Berlin (dpa) - Angesichts der aktuellen Entwicklungen in der Corona-Pandemie hat DOSB-Chef Alfons Hörmann einen Appell an die staatlichen Behörden gerichtet und um «Fingerspitzengefühl» bei deren Entscheidungen gebeten.

Donnerstag, 15.10.2020, 18:44 Uhr aktualisiert: 15.10.2020, 18:46 Uhr
Sorgt sich um die deutschen Sportvereine: Alfons Hörmann, Präsident des Deutschen Olympischen Sportbundes (DOSB).
Sorgt sich um die deutschen Sportvereine: Alfons Hörmann, Präsident des Deutschen Olympischen Sportbundes (DOSB). Foto: Frank Rumpenhorst

«Wir appellieren an die Verantwortlichen der Politik über alle Ebenen die gesamte Kompetenz des Sports in die nunmehr anstehenden Weichenstellungen einzubeziehen damit sachgerechte Lösungen für unsere 90.000 Vereine und 27 Millionen Mitgliedschaften erreicht werden», sagte der Präsident des Deutschen Olympischen Sportbundes (DOSB).

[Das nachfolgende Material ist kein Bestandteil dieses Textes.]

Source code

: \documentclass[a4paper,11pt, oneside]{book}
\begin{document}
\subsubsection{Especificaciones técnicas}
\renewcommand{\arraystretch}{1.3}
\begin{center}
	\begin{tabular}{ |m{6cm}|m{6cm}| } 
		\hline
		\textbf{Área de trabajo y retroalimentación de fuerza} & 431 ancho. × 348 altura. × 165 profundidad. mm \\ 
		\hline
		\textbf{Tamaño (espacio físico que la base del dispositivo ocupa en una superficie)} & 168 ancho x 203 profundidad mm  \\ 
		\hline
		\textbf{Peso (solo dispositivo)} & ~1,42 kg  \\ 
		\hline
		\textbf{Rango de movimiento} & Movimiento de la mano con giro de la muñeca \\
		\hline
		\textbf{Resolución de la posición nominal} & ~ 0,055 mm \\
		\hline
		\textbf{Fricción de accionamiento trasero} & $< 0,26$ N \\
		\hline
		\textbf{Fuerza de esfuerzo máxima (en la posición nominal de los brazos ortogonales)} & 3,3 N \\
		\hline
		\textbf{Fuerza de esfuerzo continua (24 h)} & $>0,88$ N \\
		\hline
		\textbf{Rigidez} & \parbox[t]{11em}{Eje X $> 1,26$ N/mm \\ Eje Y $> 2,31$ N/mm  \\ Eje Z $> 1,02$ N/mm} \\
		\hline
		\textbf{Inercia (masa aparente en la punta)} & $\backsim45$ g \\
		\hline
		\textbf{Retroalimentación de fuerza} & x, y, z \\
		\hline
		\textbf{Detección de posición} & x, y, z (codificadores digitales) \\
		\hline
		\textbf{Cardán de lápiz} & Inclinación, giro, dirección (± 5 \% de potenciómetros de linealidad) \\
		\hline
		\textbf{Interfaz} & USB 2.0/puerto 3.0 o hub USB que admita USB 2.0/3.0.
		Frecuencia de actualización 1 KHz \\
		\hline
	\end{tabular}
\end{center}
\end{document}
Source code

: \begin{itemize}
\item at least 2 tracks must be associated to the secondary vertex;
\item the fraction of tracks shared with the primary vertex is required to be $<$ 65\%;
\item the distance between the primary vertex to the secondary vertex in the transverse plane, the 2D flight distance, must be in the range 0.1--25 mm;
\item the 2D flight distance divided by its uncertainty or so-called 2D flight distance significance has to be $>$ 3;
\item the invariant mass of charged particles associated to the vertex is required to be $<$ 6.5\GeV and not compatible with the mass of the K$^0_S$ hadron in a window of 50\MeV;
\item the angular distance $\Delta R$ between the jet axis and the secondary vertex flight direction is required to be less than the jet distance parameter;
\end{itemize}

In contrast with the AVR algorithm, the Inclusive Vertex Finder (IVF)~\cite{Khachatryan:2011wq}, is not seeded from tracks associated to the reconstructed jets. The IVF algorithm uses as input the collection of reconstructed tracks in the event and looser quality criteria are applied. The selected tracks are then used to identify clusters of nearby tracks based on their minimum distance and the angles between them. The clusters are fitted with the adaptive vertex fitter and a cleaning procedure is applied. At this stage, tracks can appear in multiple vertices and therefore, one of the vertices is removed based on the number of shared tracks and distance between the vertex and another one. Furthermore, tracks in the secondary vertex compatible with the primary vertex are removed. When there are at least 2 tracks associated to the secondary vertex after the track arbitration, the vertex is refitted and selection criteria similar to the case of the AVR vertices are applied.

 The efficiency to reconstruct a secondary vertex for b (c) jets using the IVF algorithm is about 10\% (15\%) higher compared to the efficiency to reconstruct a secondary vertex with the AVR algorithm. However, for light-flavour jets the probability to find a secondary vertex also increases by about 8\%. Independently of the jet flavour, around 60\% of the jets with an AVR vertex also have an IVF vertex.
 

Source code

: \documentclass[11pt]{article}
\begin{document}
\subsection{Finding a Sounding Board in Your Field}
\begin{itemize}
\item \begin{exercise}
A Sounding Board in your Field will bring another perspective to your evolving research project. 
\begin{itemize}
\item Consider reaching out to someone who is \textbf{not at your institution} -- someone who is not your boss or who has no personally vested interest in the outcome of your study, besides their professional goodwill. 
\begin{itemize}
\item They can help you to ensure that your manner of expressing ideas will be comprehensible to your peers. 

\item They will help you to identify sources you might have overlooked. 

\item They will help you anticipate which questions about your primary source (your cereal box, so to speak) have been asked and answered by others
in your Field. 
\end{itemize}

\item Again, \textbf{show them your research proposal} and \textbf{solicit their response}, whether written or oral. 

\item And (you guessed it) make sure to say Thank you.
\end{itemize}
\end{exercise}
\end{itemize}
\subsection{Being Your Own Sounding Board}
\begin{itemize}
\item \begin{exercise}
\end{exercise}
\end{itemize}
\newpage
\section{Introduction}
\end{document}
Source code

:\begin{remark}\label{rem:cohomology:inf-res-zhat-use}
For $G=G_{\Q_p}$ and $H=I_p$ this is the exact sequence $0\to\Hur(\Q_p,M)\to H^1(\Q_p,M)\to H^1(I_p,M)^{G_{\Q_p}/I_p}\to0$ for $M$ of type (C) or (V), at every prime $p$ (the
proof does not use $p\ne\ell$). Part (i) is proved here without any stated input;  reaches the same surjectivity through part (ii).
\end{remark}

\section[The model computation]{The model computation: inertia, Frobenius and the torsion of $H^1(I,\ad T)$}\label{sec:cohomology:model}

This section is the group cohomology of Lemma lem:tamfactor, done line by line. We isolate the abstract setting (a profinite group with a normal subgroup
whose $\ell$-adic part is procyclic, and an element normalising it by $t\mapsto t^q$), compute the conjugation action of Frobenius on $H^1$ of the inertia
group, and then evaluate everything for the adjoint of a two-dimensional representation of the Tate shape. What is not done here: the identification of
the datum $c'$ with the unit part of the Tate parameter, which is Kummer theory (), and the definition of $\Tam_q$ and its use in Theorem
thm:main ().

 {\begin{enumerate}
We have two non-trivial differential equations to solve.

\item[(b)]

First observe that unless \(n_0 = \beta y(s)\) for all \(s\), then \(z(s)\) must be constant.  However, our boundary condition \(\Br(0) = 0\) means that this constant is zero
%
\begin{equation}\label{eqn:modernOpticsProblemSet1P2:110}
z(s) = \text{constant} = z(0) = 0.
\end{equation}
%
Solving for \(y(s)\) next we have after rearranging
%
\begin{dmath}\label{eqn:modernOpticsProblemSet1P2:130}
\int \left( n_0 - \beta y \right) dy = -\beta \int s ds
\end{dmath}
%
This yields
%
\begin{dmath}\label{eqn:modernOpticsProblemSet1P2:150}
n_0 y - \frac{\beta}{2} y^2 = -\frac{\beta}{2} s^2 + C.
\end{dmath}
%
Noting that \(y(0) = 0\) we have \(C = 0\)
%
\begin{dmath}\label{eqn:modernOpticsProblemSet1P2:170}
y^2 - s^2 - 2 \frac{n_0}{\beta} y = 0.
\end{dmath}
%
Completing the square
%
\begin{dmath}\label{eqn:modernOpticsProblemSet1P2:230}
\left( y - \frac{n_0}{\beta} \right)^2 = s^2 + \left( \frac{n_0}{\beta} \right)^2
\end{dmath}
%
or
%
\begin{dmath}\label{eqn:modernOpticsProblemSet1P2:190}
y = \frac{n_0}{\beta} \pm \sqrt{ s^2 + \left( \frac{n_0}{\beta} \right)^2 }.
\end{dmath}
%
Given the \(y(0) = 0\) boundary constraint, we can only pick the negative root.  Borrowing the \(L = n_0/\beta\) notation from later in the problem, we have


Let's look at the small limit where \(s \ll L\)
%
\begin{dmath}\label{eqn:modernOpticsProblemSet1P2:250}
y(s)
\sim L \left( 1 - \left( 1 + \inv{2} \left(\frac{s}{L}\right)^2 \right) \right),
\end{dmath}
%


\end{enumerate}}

Sportdeutschland habe über acht Monate im hohen Maße Verantwortung übernommen und werde das weiterhin zum Wohle der gesellschaftlichen Entwicklung tun. «Wir werden uns auch weiterhin an die gemeinsam verabschiedeten Regeln halten, bitten wir unsere Partner in Politik und Verwaltungen aber gleichzeitig um das notwendige Fingerspitzengefühl, um abgestimmte und auf den Einzelfall und die tatsächlichen Verhältnisse vor Ort angepasste Lösungen zu entwickeln», erklärte Hörmann.

Der Dachverband sehe die sportlichen Aktivitäten als wichtigen Teil der Problemlösung der kommenden Monate und setze sich dafür ein, «dass die Strukturen des Sports die Krise überdauern, damit sie ihre wertvolle Arbeit für das Gemeinwohl auch künftig leisten können».